Ковыряю в памяти., чего, в принципе, не люблю делать. Но надо вспомнить что-нибудь о скорпионах, рыбах, хиромантии и греческой мифологии.
Конец. Отменили последнюю пару, и я иду домой. Затем в гипермаркет, чтобы осуществить список: перчатки, консервный нож и хлеб. На выходе из трамвая угощаю пожилого кавказца сигаретой. В спину вбиваются «спасибоспасибо.», когда я уже пересекаю шоссе назло текущим водителям.
Консервный нож. Здесь легко найти тысячу «давилок для картофеля», но только не консервный нож. Но я все-таки нахожу, потому что без этой штуки мне никак не обойтись. По пути к кассе хватаю две бутылки пива. Доктор Диэсель с лаймом. В мелкой очереди ко мне подходит симпотная девушка и сквозь рев ”My Chemical Romance” в моих наушниках мило спрашивает: вы курите? Я говорю: нет. А потом хочу добавить: у меня есть сигареты, если нужно, но молчу. И правильно делаю. И правильно делаете – говорит она и уходит.

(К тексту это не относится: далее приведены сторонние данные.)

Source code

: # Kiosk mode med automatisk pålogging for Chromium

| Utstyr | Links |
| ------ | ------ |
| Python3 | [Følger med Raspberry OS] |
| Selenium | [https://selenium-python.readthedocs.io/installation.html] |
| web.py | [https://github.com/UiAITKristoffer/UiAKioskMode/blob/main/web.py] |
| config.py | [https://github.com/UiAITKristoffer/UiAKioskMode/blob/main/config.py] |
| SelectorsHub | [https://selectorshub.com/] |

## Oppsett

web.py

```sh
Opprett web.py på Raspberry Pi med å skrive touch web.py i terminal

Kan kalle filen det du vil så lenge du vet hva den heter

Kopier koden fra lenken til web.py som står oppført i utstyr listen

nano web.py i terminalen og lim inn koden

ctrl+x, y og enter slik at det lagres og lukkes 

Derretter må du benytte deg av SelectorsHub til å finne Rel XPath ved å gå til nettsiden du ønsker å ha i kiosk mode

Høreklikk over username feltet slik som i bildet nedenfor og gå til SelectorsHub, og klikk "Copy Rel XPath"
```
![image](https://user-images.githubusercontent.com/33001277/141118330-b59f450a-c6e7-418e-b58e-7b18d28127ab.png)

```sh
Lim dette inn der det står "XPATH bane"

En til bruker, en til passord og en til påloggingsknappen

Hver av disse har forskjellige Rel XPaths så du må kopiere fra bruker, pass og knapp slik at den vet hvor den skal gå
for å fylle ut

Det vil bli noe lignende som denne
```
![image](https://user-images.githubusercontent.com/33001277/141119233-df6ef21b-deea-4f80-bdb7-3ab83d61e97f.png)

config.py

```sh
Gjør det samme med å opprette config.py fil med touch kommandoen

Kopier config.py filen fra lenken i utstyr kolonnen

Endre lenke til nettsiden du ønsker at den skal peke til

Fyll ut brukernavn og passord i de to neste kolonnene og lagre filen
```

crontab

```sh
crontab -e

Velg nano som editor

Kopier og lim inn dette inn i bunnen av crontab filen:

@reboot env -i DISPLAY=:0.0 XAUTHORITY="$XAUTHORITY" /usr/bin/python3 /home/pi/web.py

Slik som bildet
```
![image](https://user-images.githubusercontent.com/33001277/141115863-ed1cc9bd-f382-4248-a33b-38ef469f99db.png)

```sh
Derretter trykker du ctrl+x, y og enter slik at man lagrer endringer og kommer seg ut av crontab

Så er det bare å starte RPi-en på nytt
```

На улице открываю одну 0,5 и дегустирую. Сначала выходит, что вкус мягкий с некоторой специфичностью (лайм). Затем во рту стоит отвратный привкус этой кислой гадости. Через пару глотков пить уже невозможно. Хочется закурить. Не курю.
Вторая бутылка летит в холодильник. Первый раз жалею, что купил алкоголь.
Компромат для друга. Социальные сети – зло, если не умеешь ими пользоваться. Делаю скрин из переписки с бывшим одноклассником. Он обещает меня побить, но я могу показать старосте его группы, что мой бывший одноклассник о ней думает. Она обрадуется. И я сделаю это подарком себе на день рождения.
Снова вспоминаю о девочке, которая мне нравится. Вернее, не вспоминаю, а просто переключаюсь с одной вкладки в браузере мозга на другую. Наверно, стоит сделать решительный шаг. Завтра.
Страх – самый страшный порок. Самый страшный грех, от которого нельзя избавиться. Нерешительность, боязнь, замкнутось, стеснение, апатия, депрессия. Знобит. Злость из-за того, что приходится переступать себя. Втаптываю в землю Кантемировский мост. Изничтожаюсь. Мысли в бегущей строке: боюсь-боюсь-боюсь. В теге <marquee>: нерешительность-страх-нерешительность-страх. Бум-бум, бом-бом, грохот тишины смешивается с вольным гулом машин, проезжающих мимо бессмысленным городским потоком.
Не знаю, что сегодня будет, но сильно боюсь. Это называется волнение. Волнение перед тем, что я собираюсь сделать. Волнение возникает, когда тебе приходится переступать страх. Я переступал страх, когда спрашивал у нашей жирной физички, сколько она весит., но тогда я волновался на порядок меньше, чем сейчас. Ноги сводятся в стороны. Шнурки хлещут по асфальту. Испачканные дождем кнуты. Я снова один из тех муравьев, что возвращаются в муравейник. Как быстро система смяла меня в серую массу, - даже не успел ничего сделать.
В институте (вернее в университете) отрешаюсь от остальных. Тупые рукопожатия с парой человек и все – я забился в себя. Окружающий мир виден сквозь толстое стекло и слышен лишь приглушенными попытками звука сквозь некачественную звукоизоляцию. Лектор как всегда великолепен, тупой ублюдок. Отсиживаю свои дни на последнем ряду рядом с окном, а после конца пары сваливаю вон. Подальше отсюда, куда угодно.
Прохожу насквозь Кантемировский. Настроение, будто сам себе всю свою сознательную жизнь плевал в душу и сегодня эти гнилые слюни перестали помещаться в легких и начали вытекать наружу коричневым зловонным потоком. Достаю сигарету и растворяюсь в дыме.